- Exercise description -
Where a line in the listing contains the string "borderColor", copy that line out.
_ _ _ _ _
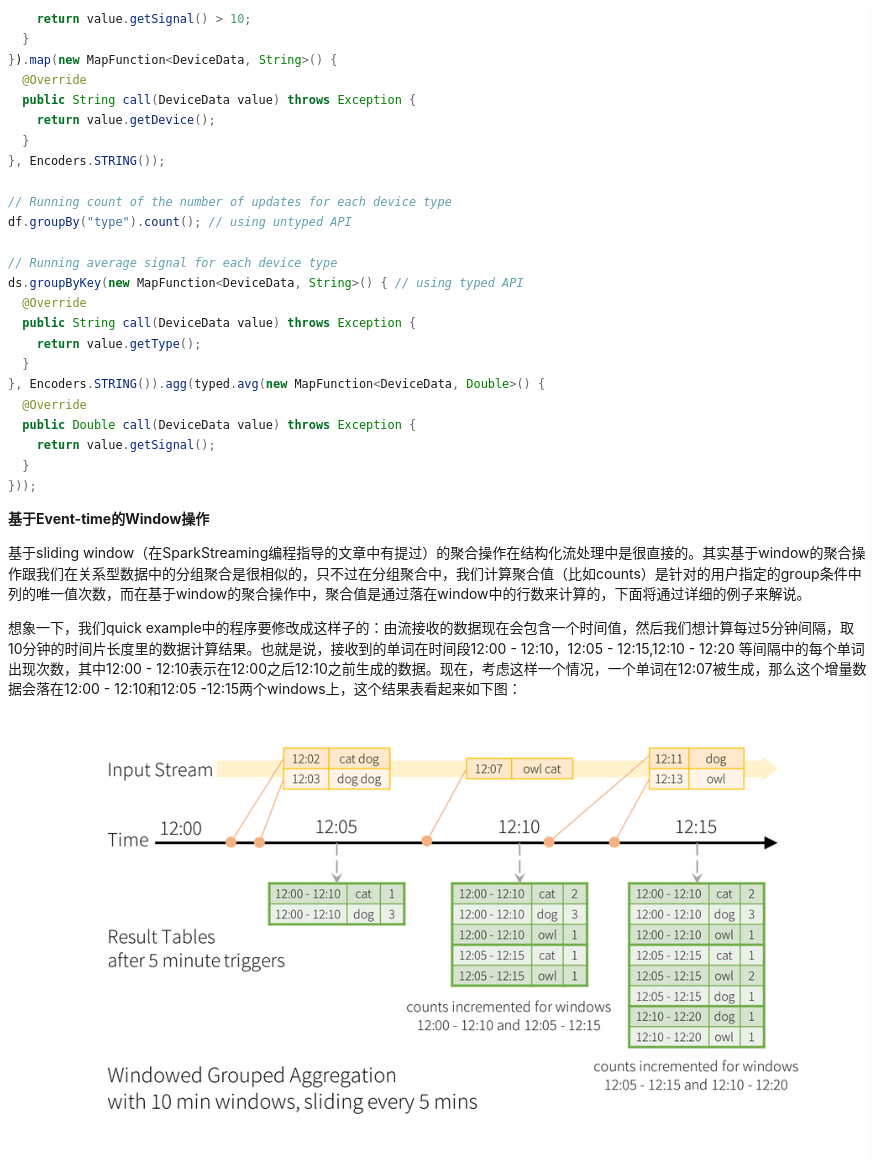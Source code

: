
 ```java
    return value.getSignal() > 10;
  }
}).map(new MapFunction<DeviceData, String>() {
  @Override
  public String call(DeviceData value) throws Exception {
    return value.getDevice();
  }
}, Encoders.STRING());

// Running count of the number of updates for each device type
df.groupBy("type").count(); // using untyped API

// Running average signal for each device type
ds.groupByKey(new MapFunction<DeviceData, String>() { // using typed API
  @Override
  public String call(DeviceData value) throws Exception {
    return value.getType();
  }
}, Encoders.STRING()).agg(typed.avg(new MapFunction<DeviceData, Double>() {
  @Override
  public Double call(DeviceData value) throws Exception {
    return value.getSignal();
  }
}));
```

**基于Event-time的Window操作**

基于sliding window（在SparkStreaming编程指导的文章中有提过）的聚合操作在结构化流处理中是很直接的。其实基于window的聚合操作跟我们在关系型数据中的分组聚合是很相似的，只不过在分组聚合中，我们计算聚合值（比如counts）是针对的用户指定的group条件中列的唯一值次数，而在基于window的聚合操作中，聚合值是通过落在window中的行数来计算的，下面将通过详细的例子来解说。

想象一下，我们quick example中的程序要修改成这样子的：由流接收的数据现在会包含一个时间值，然后我们想计算每过5分钟间隔，取10分钟的时间片长度里的数据计算结果。也就是说，接收到的单词在时间段12:00 - 12:10，12:05 - 12:15,12:10 - 12:20 等间隔中的每个单词出现次数，其中12:00 - 12:10表示在12:00之后12:10之前生成的数据。现在，考虑这样一个情况，一个单词在12:07被生成，那么这个增量数据会落在12:00 - 12:10和12:05 -12:15两个windows上，这个结果表看起来如下图： 

![spark_33](images\spark_33.png)
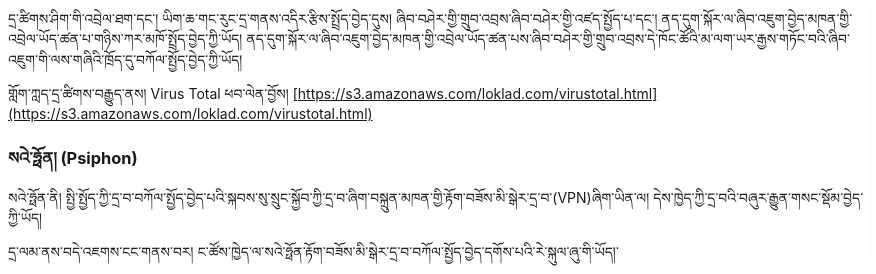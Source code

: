  དྲ་ཚིགས་ཤིག་གི་འབྲེལ་ཐག་དང་། ཡིག་ཆ་གང་རུང་དྲ་གནས་འདིར་རྩིས་སྤྲོད་བྱེད་དུས། ཞིབ་བཤེར་གྱི་གྲུབ་འབྲས་ཞིབ་བཤེར་གྱི་འཛད་སྤྱོད་པ་དང་། ནད་དུག་སྐོར་ལ་ཞིབ་འཇུག་བྱེད་མཁན་གྱི་འབྲེལ་ཡོད་ཚན་པ་གཉིས་ཀར་མཁོ་སྤྲོད་བྱེད་ཀྱི་ཡོད། ནད་དུག་སྐོར་ལ་ཞིབ་འཇུག་བྱེད་མཁན་གྱི་འབྲེལ་ཡོད་ཚན་པས་ཞིབ་བཤེར་གྱི་གྲུབ་འབྲས་དེ་ཁོང་ཚོའི་མ་ལག་ཡར་རྒྱས་གཏོང་བའི་ཞིབ་འཇུག་གི་ལས་གཞིའི་ཁྲོད་དུ་བཀོལ་སྤྱོད་བྱེད་ཀྱི་ཡོད། 

གློག་ཀླད་དྲ་ཚིགས་བརྒྱུད་ནས། Virus Total ཕབ་ལེན་བྱོས། [https://s3.amazonaws.com/loklad.com/virustotal.html](https://s3.amazonaws.com/loklad.com/virustotal.html)

### སའེ་ཧྥོན། (Psiphon)
སའེ་ཧྥོན་ནི། སྤྱི་སྤྱོད་ཀྱི་དྲ་བ་བཀོལ་སྤྱོད་བྱེད་པའི་སྐབས་སུ་སྲུང་སྐྱོབ་ཀྱི་དྲ་བ་ཞིག་བསྐྲུན་མཁན་གྱི་རྟོག་བཟོས་མི་སྒེར་དྲ་བ་(VPN)ཞིག་ཡིན་ལ། དེས་ཁྱེད་ཀྱི་དྲ་བའི་བཞུར་རྒྱུན་གསང་སྡོམ་བྱེད་ཀྱི་ཡོད། 

དྲ་ལམ་ནས་བདེ་འཇགས་ངང་གནས་བར། ང་ཚོས་ཁྱེད་ལ་སའེ་ཧྥོན་རྟོག་བཟོས་མི་སྒེར་དྲ་བ་བཀོལ་སྤྱོད་བྱེད་དགོས་པའི་རེ་སྐུལ་ཞུ་གི་ཡོད།་ 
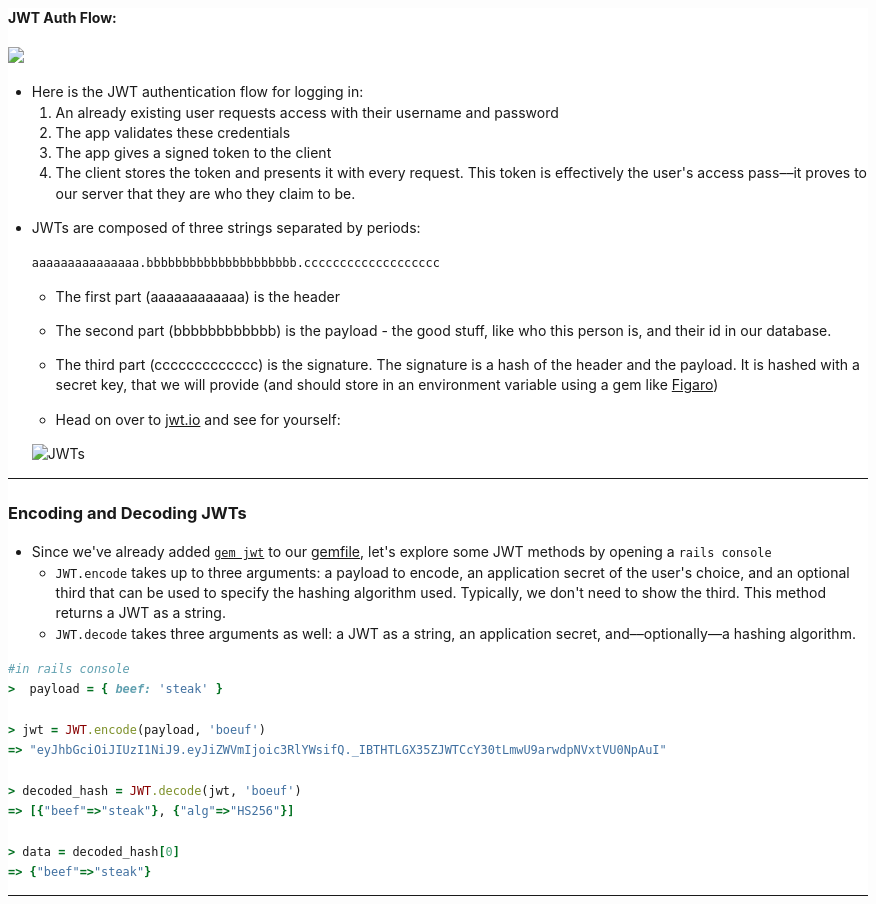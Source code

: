 
#### JWT Auth Flow:

![](https://i.stack.imgur.com/f2ZhM.png)

- Here is the JWT authentication flow for logging in:
  1.  An already existing user requests access with their username and password
  2.  The app validates these credentials
  3.  The app gives a signed token to the client
  4.  The client stores the token and presents it with every request. This token is effectively the user's access pass––it proves to our server that they are who they claim to be.

* JWTs are composed of three strings separated by periods:

  ```
  aaaaaaaaaaaaaaa.bbbbbbbbbbbbbbbbbbbbb.ccccccccccccccccccc
  ```

  - The first part (aaaaaaaaaaaa) is the header

  - The second part (bbbbbbbbbbbb) is the payload - the good stuff, like who this person is, and their id in our database.

  - The third part (ccccccccccccc) is the signature. The signature is a hash of the header and the payload. It is hashed with a secret key, that we will provide (and should store in an environment variable using a gem like [Figaro](https://github.com/laserlemon/figaro#getting-started))

  - Head on over to [jwt.io](http://jwt.io/#debugger) and see for yourself:

  <img width="750" alt="JWTs" src="https://cloud.githubusercontent.com/assets/25366/9151601/2e3baf1a-3dbc-11e5-90f6-b22cda07a077.png">

---

### Encoding and Decoding JWTs

- Since we've already added [`gem jwt`](https://github.com/jwt/ruby-jwt) to our [gemfile][gemfile], let's explore some JWT methods by opening a `rails console`
  - `JWT.encode` takes up to three arguments: a payload to encode, an application secret of the user's choice, and an optional third that can be used to specify the hashing algorithm used. Typically, we don't need to show the third. This method returns a JWT as a string.
  - `JWT.decode` takes three arguments as well: a JWT as a string, an application secret, and––optionally––a hashing algorithm.

```ruby
#in rails console
>  payload = { beef: 'steak' }

> jwt = JWT.encode(payload, 'boeuf')
=> "eyJhbGciOiJIUzI1NiJ9.eyJiZWVmIjoic3RlYWsifQ._IBTHTLGX35ZJWTCcY30tLmwU9arwdpNVxtVU0NpAuI"

> decoded_hash = JWT.decode(jwt, 'boeuf')
=> [{"beef"=>"steak"}, {"alg"=>"HS256"}]

> data = decoded_hash[0]
=> {"beef"=>"steak"}
```

---

[gemfile]: /37-jwt-auth-redux-rails/server/Gemfile
[schema]: /37-jwt-auth-redux-rails/server/db/schema.rb
[application_controller]: /37-jwt-auth-redux-rails/server/app/controllers/application_controller.rb
[auth_controller]: /37-jwt-auth-redux-rails/server/app/controllers/api/v1/auth_controller.rb
[users_controller]: /37-jwt-auth-redux-rails/server/app/controllers/api/v1/users_controller.rb
[user_serializer]: /37-jwt-auth-redux-rails/server/app/serializers/user_serializer.rb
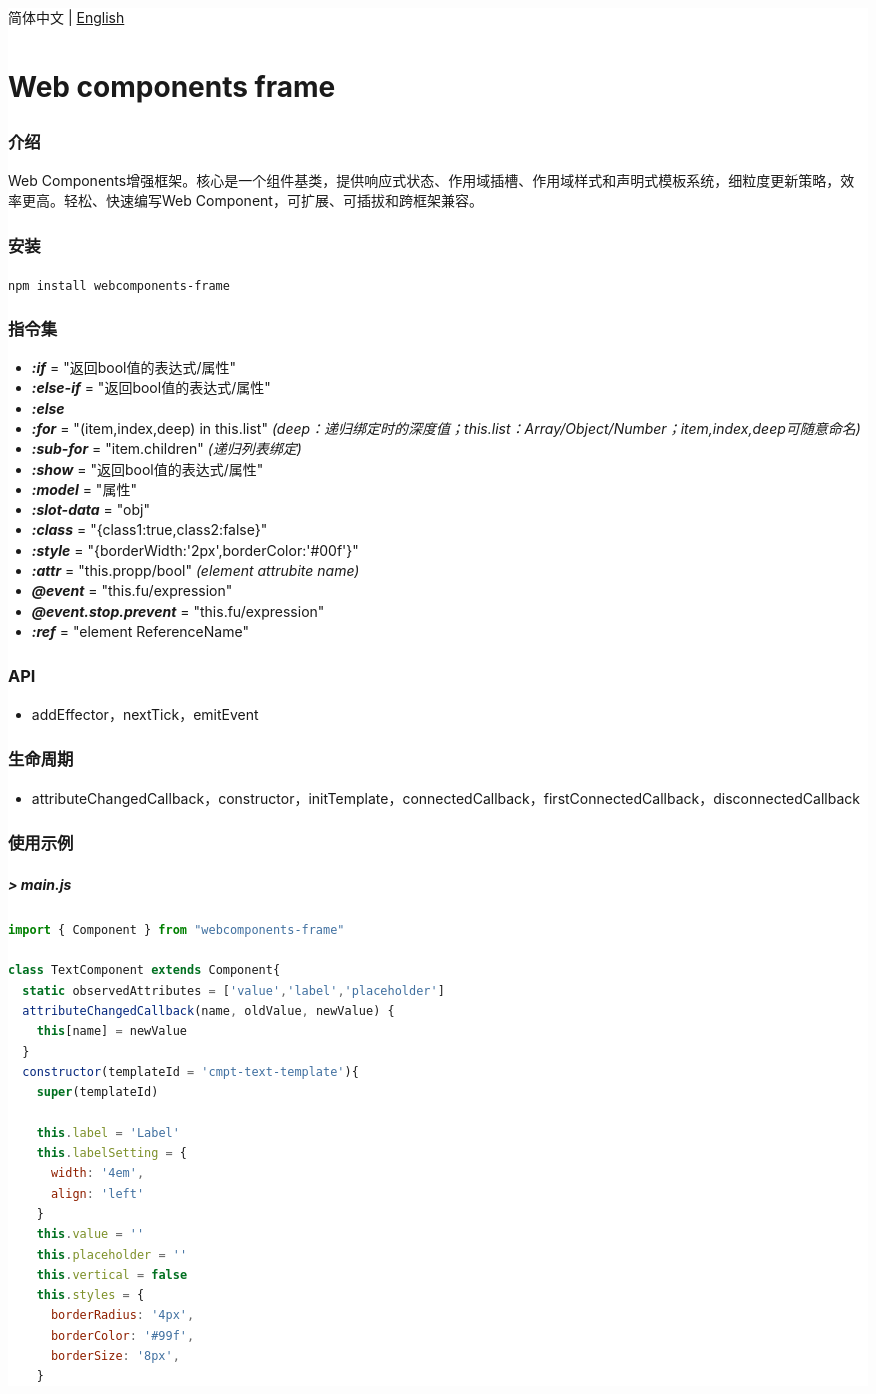 简体中文 | [English](https://www.npmjs.com/package/webcomponents-frame) 

# Web components frame

### 介绍
Web Components增强框架。核心是一个组件基类，提供响应式状态、作用域插槽、作用域样式和声明式模板系统，细粒度更新策略，效率更高。轻松、快速编写Web Component，可扩展、可插拔和跨框架兼容。

### 安装
    npm install webcomponents-frame

### 指令集
-   ***:if***  = "返回bool值的表达式/属性"
-   ***:else-if*** = "返回bool值的表达式/属性"
-   ***:else***
-   ***:for*** = "(item,index,deep) in this.list" *(deep：递归绑定时的深度值；this.list：Array/Object/Number；item,index,deep可随意命名)*
-   ***:sub-for*** = "item.children" *(递归列表绑定)*
-   ***:show*** = "返回bool值的表达式/属性"
-   ***:model*** = "属性"
-   ***:slot-data*** = "obj"
-   ***:class*** = "{class1:true,class2:false}"
-   ***:style*** = "{borderWidth:'2px',borderColor:'#00f'}"
-   ***:attr*** = "this.propp/bool" *(element attrubite name)*
-   ***@event*** = "this.fu/expression"
-   ***@event.stop.prevent*** = "this.fu/expression"
-   ***:ref*** = "element ReferenceName"

### API
-   addEffector，nextTick，emitEvent

### 生命周期
-   attributeChangedCallback，constructor，initTemplate，connectedCallback，firstConnectedCallback，disconnectedCallback

### 使用示例
##### *> main.js*
```javascript
import { Component } from "webcomponents-frame"

class TextComponent extends Component{
  static observedAttributes = ['value','label','placeholder']
  attributeChangedCallback(name, oldValue, newValue) {
    this[name] = newValue
  }
  constructor(templateId = 'cmpt-text-template'){
    super(templateId)

    this.label = 'Label'
    this.labelSetting = {
      width: '4em',
      align: 'left'
    }
    this.value = ''
    this.placeholder = ''
    this.vertical = false
    this.styles = {
      borderRadius: '4px',
      borderColor: '#99f',
      borderSize: '8px',
    }
```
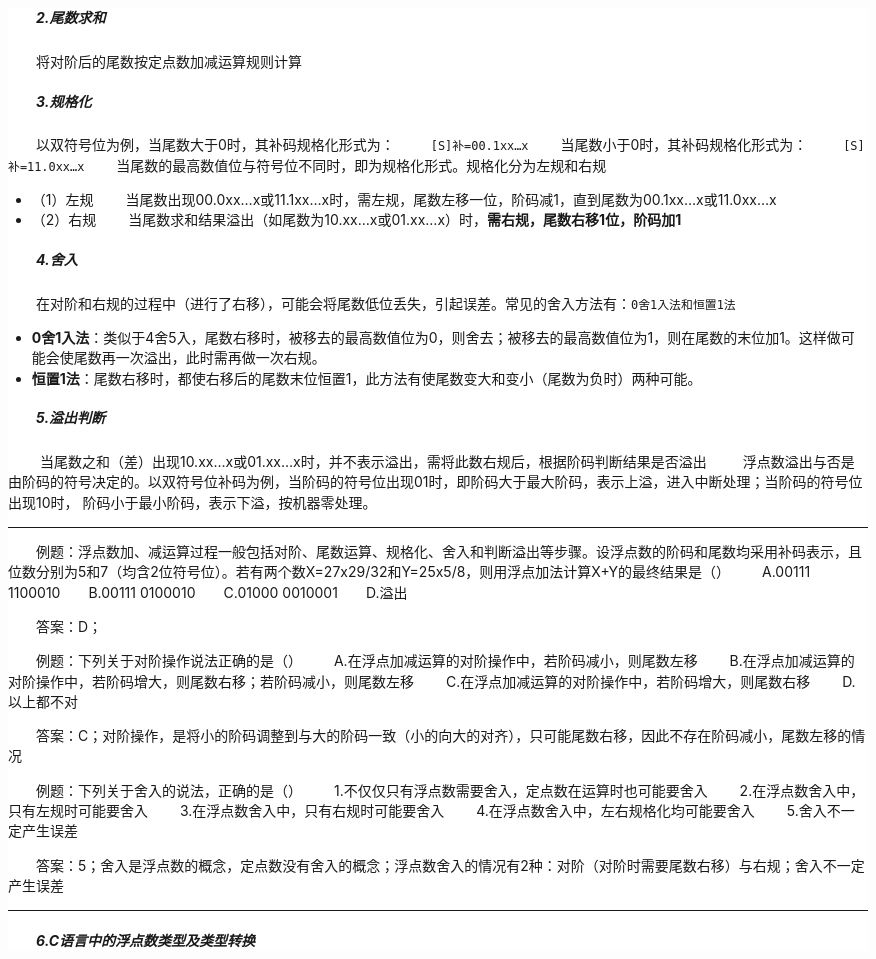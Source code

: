 #####   2.尾数求和

  将对阶后的尾数按定点数加减运算规则计算

#####   3.规格化

  以双符号位为例，当尾数大于0时，其补码规格化形式为：
   `[S]补=00.1xx…x`
  当尾数小于0时，其补码规格化形式为：
   `[S]补=11.0xx…x`
  当尾数的最高数值位与符号位不同时，即为规格化形式。规格化分为左规和右规

- （1）左规
    当尾数出现00.0xx…x或11.1xx…x时，需左规，尾数左移一位，阶码减1，直到尾数为00.1xx…x或11.0xx…x
- （2）右规
    当尾数求和结果溢出（如尾数为10.xx…x或01.xx…x）时，**需右规，尾数右移1位，阶码加1**

#####   4.舍入

  在对阶和右规的过程中（进行了右移），可能会将尾数低位丢失，引起误差。常见的舍入方法有：`0舍1入法和恒置1法`

- **0舍1入法**：类似于4舍5入，尾数右移时，被移去的最高数值位为0，则舍去；被移去的最高数值位为1，则在尾数的末位加1。这样做可能会使尾数再一次溢出，此时需再做一次右规。
- **恒置1法**：尾数右移时，都使右移后的尾数末位恒置1，此方法有使尾数变大和变小（尾数为负时）两种可能。

#####   5.溢出判断

   当尾数之和（差）出现10.xx…x或01.xx…x时，并不表示溢出，需将此数右规后，根据阶码判断结果是否溢出
   浮点数溢出与否是由阶码的符号决定的。以双符号位补码为例，当阶码的符号位出现01时，即阶码大于最大阶码，表示上溢，进入中断处理；当阶码的符号位出现10时， 阶码小于最小阶码，表示下溢，按机器零处理。

------

  例题：浮点数加、减运算过程一般包括对阶、尾数运算、规格化、舍入和判断溢出等步骤。设浮点数的阶码和尾数均采用补码表示，且位数分别为5和7（均含2位符号位）。若有两个数X=27x29/32和Y=25x5/8，则用浮点加法计算X+Y的最终结果是（）
  A.00111 1100010  B.00111 0100010  C.01000 0010001  D.溢出

  答案：D；

  例题：下列关于对阶操作说法正确的是（）
  A.在浮点加减运算的对阶操作中，若阶码减小，则尾数左移
  B.在浮点加减运算的对阶操作中，若阶码增大，则尾数右移；若阶码减小，则尾数左移
  C.在浮点加减运算的对阶操作中，若阶码增大，则尾数右移
  D.以上都不对

  答案：C；对阶操作，是将小的阶码调整到与大的阶码一致（小的向大的对齐），只可能尾数右移，因此不存在阶码减小，尾数左移的情况

  例题：下列关于舍入的说法，正确的是（）
  1.不仅仅只有浮点数需要舍入，定点数在运算时也可能要舍入
  2.在浮点数舍入中，只有左规时可能要舍入
  3.在浮点数舍入中，只有右规时可能要舍入
  4.在浮点数舍入中，左右规格化均可能要舍入
  5.舍入不一定产生误差

  答案：5；舍入是浮点数的概念，定点数没有舍入的概念；浮点数舍入的情况有2种：对阶（对阶时需要尾数右移）与右规；舍入不一定产生误差

------

#####   6.C语言中的浮点数类型及类型转换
_ _ _ _ _
- Answer space -
-   ***:style*** = "{borderWidth:'2px',borderColor:'#00f'}"
      borderColor: '#99f',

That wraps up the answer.